This is an experiment which seems to be working. I have four large containers full and am ready to get more Foxy. I found that after my foxgloves had bloomed and gone to green seed that the bottom half had proliferations. I pried them off the stem and put them in growing medium. Pots 1 & 2 are well anchored; pots
3&4 are looking fine from harvesting yesterday. Now, to get some more Foxy from some of those remaining. I have not seen this method in the propagation books at all! The first containers are mostly tall, creamy white foxgloves.
foxgloves from proliferations!
I couldn't tell so I will say anyhow- When I let my foxgloves reseed themselves, I got shorter plants with smaller spike of kinda purple flowers. Not wort the garden space- seeds are too cheap at Lowes.
This message was edited Jul 21, 2010 11:19 PM
But you see, pb, these are not seeds; they are genetically identical to the parent plant.
The will be as pretty as the parent plant UNLESS there is a very rare mutation in the cells of the parent plant after the proliferation is removed from the mother stalk. I will report next year, but so far all of them are flourishing!
What kind of proliferation are you talking about? Can you show us in pictures, or diagrams?
Thanks,
Evelyn
Yes, I want to see some pics too! (=:
So I know what to look for! I would love to have good strong pretty foxgloves.
I'm going outside right now to see what's out there.
I am very sorry; I have a camera, but I can't use it. I hope to learn one day.
All the little foxgloves are still alive, but there is not a lot of root growth on them. I may have to wait for that.
I read that you can take slips from snapdragons and root them; I may try that next.
I wonder if anyone reading this know where the offshoots will be in the biennial cycle? My (somewhat limited) knowledge of foxgloves is that you plant seeds one year, they grow all that Summer, then the following Spring, they have beautiful flowers. In my garden at least, they then die away and the next year all I get is seedlings sprouting from the pretty cultivars - these seedlings' flowers aren't very pretty.
If the offshoots [proliferations] are genetically equal, then it will be interesting to see if they "know" they already bloomed or not.
I really don't know much about this but I am curious (a retired engineer). thank you.
Paul
Mmmm...interesting question...
I went out and checked my fox gloves and sure enough I had some 'proliferations' around the base of several of them, so I divided them and planted them out in a nice patch. They all seem to be very happy.
I do not know if my proliferations were from one of my bi-ennial or from my perennial foxgloves (I have both kinds).
I also had a lot of 'self sown' seedlings and put them in a little patch. Now those I guess will be some kind of open pollinated flowers.
I also ordered more packets of digitalis seeds and plan to start some of those seeds now.

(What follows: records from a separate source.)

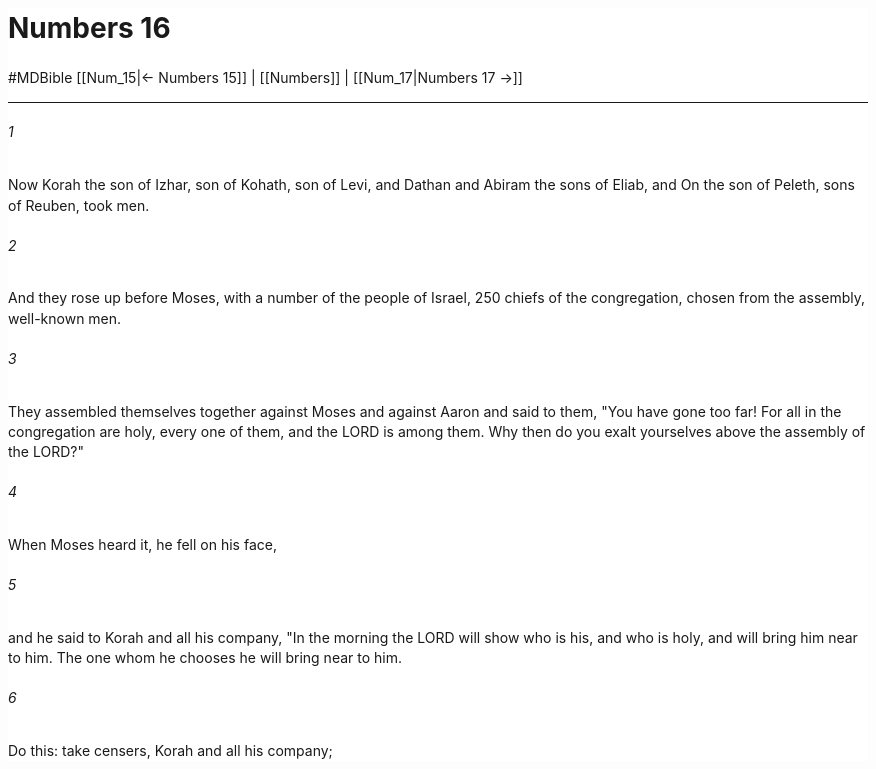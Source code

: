 # Numbers 16
#MDBible
[[Num_15|← Numbers 15]] | [[Numbers]] | [[Num_17|Numbers 17 →]]

***






###### 1 


Now Korah the son of Izhar, son of Kohath, son of Levi, and Dathan and Abiram the sons of Eliab, and On the son of Peleth, sons of Reuben, took men. 





###### 2 


And they rose up before Moses, with a number of the people of Israel, 250 chiefs of the congregation, chosen from the assembly, well-known men. 





###### 3 


They assembled themselves together against Moses and against Aaron and said to them, "You have gone too far! For all in the congregation are holy, every one of them, and the LORD is among them. Why then do you exalt yourselves above the assembly of the LORD?" 





###### 4 


When Moses heard it, he fell on his face, 





###### 5 


and he said to Korah and all his company, "In the morning the LORD will show who is his, and who is holy, and will bring him near to him. The one whom he chooses he will bring near to him. 





###### 6 


Do this: take censers, Korah and all his company;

Hoping that they will overwinter out in the garden and bloom next year.
Since writing on Aug 2, I looked in my Thompson & Morgan Seeds catalog and saw that they do have F1 hybrid ("Camelot series") that "..reliably bloom in the first year, with another heavy flush of flowers in the second year."
Note that they don't say they are perennials although they are in the perennial garden section of the catalog. My guess was that you would get two years of flowers and then it died but I called T&M and the customer service person seemed sure it would bloom "each and every year". At worst, you could plant a smaller crop each year and always get flowers.
Paul
I do know from experience that there is a perennial digitalis available but it isn't often listed in catalogs. I have it in my garden and it's a ivory/light yellow color. I don't know the name of it though.
Here I did a google on it and this I think is it: http://www.gorgetopgardens.com/perennials/digitalis-ambigua.html
I have planted the Camelot series from purchased seed (don't remember if it was T & M) in the past and they bloomed nicely, but if they were perennial they were short-lived in my garden.
Wow- thanks for the info tabasco! I had never heard of perennial foxxglove- I will order some this spring!
I also have a Pink one come back every year. I had this one for 5 or 6 years. I don't know the name of it. It doesn't reseed like the others I have.